Data section —
>>>>

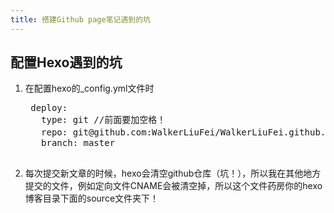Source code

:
 ```yaml
---
title: 搭建Github page笔记遇到的坑
---
```

## 配置Hexo遇到的坑
1. 在配置hexo的_config.yml文件时
	<pre>
	deploy:
	  type: git //前面要加空格！
	  repo: git@github.com:WalkerLiuFei/WalkerLiuFei.github.io.git //这里不要用https指向的地址
	  branch: master
	</pre>
2. 每次提交新文章的时候，hexo会清空github仓库（坑！），所以我在其他地方提交的文件，例如定向文件CNAME会被清空掉，所以这个文件药房你的hexo博客目录下面的source文件夹下！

<<<<

About this task —
Exactly as they appear, write out the lines from the one containing "1. 在配置hexo的_config.yml文件时" through the final line of the entries above, both included.

Answer for this exercise —
1. 在配置hexo的_config.yml文件时
	<pre>
	deploy:
	  type: git //前面要加空格！
	  repo: git@github.com:WalkerLiuFei/WalkerLiuFei.github.io.git //这里不要用https指向的地址
	  branch: master
	</pre>
2. 每次提交新文章的时候，hexo会清空github仓库（坑！），所以我在其他地方提交的文件，例如定向文件CNAME会被清空掉，所以这个文件药房你的hexo博客目录下面的source文件夹下！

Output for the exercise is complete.